Confesso que não tenho muita paciência para o segundo caso.

Quando nos aproveitamos das desgraças nossas ou alheias para ganharmos credibilidade, empatia, atenção dos outros estamos no fundo a tirar beneficio próprio de uma situação que à partida deveríamos não querer estar a passar.

 

Então não faz sentido. 

 

Vejo muita gente que expõe filhos, irmãos, pais, que muitas vezes nem têm representação nas redes sociais.

São utilizados nestas propagandas dos coitadinhos, sem sequer saberem.

 

Irrita-me que as pessoas não saibam passar pelos problemas como eles devem ser passados.

Dentro do seio família, preservando a dor de cada um.

Quando partilham uma noticia destas, não podem esquecer-se que se calhar, existe alguém na família que preferia que ninguém soubesse.

Irrita-me estes espectáculos de sofrimento gratuitos sem qualquer intuito senão fazerem-se de coitadinhos, muitas vezes quando na verdadeira historia por detrás das cortinas, nem se preocupam assim tanto.

 

Odeio a facilidade com que as pessoas alimentam este tipo de propaganda com um comentário, com um like, com uma partilha.

 

Não digo que as pessoas se devem calar e fingir que nada se passa, não, não digo isso, mas ser mais controlado com aquilo que expõe, quem expõe e pensar realmente nos impactos\finalidade que isso tem.

 

Se não existe nenhuma intenção de buscar ajuda dos que vão ler a publicação (porque há de facto casos em que são apelos de ajuda e aí ok) então o que pretendem estas pessoas que se fazem de coitadinhas? Que colocam autênticos discursos épicos sobre pais falecidos, e filhos com cancro?

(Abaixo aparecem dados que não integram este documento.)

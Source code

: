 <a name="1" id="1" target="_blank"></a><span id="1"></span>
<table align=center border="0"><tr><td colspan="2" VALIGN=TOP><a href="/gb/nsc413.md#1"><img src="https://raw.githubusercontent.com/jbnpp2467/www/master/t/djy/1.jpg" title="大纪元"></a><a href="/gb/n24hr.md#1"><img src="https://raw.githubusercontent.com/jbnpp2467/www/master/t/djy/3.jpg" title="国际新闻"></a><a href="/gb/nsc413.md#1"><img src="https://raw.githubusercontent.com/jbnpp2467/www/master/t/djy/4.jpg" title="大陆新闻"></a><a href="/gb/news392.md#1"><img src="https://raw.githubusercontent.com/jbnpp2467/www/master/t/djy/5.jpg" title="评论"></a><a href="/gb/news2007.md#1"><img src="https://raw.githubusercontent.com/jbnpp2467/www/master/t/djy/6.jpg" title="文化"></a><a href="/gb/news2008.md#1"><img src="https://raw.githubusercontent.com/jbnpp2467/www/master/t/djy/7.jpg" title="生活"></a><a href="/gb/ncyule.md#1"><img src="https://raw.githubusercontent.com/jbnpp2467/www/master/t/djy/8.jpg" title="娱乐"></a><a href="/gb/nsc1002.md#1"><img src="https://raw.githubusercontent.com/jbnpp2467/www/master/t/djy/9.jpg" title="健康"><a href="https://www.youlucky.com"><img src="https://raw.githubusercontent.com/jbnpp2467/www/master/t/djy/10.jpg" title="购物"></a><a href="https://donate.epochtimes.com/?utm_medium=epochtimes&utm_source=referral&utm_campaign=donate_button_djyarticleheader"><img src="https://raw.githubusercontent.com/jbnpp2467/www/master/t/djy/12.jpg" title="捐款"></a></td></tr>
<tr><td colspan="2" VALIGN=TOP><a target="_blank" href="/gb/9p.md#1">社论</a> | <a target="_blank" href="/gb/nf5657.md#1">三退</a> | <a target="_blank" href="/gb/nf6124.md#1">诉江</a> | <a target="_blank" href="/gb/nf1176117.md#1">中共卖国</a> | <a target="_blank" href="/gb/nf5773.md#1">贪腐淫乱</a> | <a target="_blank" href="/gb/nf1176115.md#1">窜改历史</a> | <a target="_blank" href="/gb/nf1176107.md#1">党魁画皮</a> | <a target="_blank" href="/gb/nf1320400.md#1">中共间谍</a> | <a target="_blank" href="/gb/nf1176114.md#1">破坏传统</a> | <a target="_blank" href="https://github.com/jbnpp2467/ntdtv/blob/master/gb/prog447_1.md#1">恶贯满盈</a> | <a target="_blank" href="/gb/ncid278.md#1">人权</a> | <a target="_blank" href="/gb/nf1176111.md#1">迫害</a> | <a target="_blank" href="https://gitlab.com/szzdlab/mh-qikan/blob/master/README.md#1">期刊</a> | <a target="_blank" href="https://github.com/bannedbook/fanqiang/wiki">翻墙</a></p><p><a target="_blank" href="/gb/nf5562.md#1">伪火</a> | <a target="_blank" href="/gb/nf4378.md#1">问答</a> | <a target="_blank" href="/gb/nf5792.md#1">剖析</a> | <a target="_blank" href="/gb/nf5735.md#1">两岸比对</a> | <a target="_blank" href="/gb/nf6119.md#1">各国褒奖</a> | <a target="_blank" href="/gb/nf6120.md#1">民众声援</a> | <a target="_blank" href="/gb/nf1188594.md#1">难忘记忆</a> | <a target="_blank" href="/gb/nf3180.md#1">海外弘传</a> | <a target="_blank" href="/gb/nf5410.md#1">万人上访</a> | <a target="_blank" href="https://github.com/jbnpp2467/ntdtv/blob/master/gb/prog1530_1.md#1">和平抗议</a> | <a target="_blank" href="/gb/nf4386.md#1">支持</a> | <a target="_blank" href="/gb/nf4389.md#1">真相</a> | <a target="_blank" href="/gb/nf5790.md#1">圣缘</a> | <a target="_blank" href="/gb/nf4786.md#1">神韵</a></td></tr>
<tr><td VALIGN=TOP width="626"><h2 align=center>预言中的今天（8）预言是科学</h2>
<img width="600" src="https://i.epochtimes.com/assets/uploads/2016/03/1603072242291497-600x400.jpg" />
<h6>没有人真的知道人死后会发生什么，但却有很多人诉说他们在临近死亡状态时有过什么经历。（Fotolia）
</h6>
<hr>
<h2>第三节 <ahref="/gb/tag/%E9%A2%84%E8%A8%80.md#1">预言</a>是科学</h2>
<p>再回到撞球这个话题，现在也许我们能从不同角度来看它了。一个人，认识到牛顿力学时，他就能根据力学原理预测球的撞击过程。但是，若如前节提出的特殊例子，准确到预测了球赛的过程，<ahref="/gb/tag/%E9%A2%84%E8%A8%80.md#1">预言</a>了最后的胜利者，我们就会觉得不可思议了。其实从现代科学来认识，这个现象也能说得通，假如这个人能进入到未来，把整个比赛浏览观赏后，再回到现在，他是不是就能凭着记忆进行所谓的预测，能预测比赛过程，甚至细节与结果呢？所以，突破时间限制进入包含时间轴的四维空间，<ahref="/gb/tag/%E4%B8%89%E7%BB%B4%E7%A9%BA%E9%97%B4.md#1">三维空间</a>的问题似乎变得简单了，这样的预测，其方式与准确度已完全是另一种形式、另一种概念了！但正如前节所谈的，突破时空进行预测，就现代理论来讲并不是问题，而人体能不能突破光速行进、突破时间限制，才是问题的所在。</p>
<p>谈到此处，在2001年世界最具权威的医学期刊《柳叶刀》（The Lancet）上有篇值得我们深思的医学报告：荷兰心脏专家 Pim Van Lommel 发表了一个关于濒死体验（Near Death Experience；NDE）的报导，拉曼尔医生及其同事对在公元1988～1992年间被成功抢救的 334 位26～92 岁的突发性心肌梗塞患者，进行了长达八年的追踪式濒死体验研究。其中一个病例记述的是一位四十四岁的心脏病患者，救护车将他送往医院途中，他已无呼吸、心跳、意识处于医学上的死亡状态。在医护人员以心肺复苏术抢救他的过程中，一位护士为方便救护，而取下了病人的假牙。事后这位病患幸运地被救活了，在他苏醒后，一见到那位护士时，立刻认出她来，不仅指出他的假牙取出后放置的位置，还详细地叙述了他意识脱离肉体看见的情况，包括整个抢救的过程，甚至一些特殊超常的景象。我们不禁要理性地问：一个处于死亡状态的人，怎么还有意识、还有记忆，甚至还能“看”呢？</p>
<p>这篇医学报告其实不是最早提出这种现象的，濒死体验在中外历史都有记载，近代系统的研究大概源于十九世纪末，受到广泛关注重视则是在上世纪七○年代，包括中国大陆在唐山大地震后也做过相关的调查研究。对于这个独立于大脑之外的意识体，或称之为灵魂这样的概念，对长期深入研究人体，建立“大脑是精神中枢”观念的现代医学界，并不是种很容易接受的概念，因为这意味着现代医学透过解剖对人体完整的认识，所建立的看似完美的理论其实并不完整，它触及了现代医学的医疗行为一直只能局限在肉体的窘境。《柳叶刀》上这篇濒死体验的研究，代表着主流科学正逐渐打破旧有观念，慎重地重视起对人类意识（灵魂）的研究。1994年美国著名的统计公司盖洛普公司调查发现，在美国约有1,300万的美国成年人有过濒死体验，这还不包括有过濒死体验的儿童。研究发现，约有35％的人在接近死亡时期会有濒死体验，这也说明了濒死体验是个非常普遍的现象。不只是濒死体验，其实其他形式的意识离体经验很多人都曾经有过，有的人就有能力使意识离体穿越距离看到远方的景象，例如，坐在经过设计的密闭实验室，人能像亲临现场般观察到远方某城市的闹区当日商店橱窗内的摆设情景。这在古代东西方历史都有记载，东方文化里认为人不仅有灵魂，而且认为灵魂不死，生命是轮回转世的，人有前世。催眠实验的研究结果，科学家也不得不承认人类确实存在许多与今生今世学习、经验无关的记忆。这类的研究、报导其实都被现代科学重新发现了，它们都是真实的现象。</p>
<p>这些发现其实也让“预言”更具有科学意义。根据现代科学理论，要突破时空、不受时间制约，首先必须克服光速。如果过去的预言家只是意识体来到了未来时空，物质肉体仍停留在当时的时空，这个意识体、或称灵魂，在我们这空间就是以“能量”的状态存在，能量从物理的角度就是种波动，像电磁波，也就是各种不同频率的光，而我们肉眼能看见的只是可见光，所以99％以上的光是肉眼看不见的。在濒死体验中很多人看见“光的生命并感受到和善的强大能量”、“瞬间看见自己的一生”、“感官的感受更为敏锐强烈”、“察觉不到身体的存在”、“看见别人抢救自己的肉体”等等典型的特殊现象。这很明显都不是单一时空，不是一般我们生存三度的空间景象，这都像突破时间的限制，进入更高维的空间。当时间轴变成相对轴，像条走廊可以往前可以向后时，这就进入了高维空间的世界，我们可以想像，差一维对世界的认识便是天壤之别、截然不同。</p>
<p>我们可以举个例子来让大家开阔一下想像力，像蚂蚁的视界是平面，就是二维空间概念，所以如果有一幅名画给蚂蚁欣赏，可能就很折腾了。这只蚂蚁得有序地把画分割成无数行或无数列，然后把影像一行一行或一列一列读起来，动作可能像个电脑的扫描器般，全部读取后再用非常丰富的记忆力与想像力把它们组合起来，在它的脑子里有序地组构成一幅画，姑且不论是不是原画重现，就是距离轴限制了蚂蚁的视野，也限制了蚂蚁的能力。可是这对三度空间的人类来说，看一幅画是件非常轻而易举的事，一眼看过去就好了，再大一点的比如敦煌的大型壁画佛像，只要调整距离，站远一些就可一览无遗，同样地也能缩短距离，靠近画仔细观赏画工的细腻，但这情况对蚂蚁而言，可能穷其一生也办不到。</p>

Que valor tem estas publicações se a intenção não for buscar ajuda ou ajudar os outros?

 

O que estão à procura estas pessoas sanguessugas de atenção?

 

Qual o limite de uma publicação? Qual o limite de uma exposição?

Já não se sofre em silêncio? Já não se ama em silêncio? Já não se é feliz em silêncio?

 

E se ganhassem o EUROMILHÕES, publicariam a noticia para todos saberem?

Não claro que não. Porquê? Porque já não precisam de ninguém.

Porque nesse momento, passam a ter mais pessoas a precisarem deles do que eles a precisarem de alguém e isso já não interessa.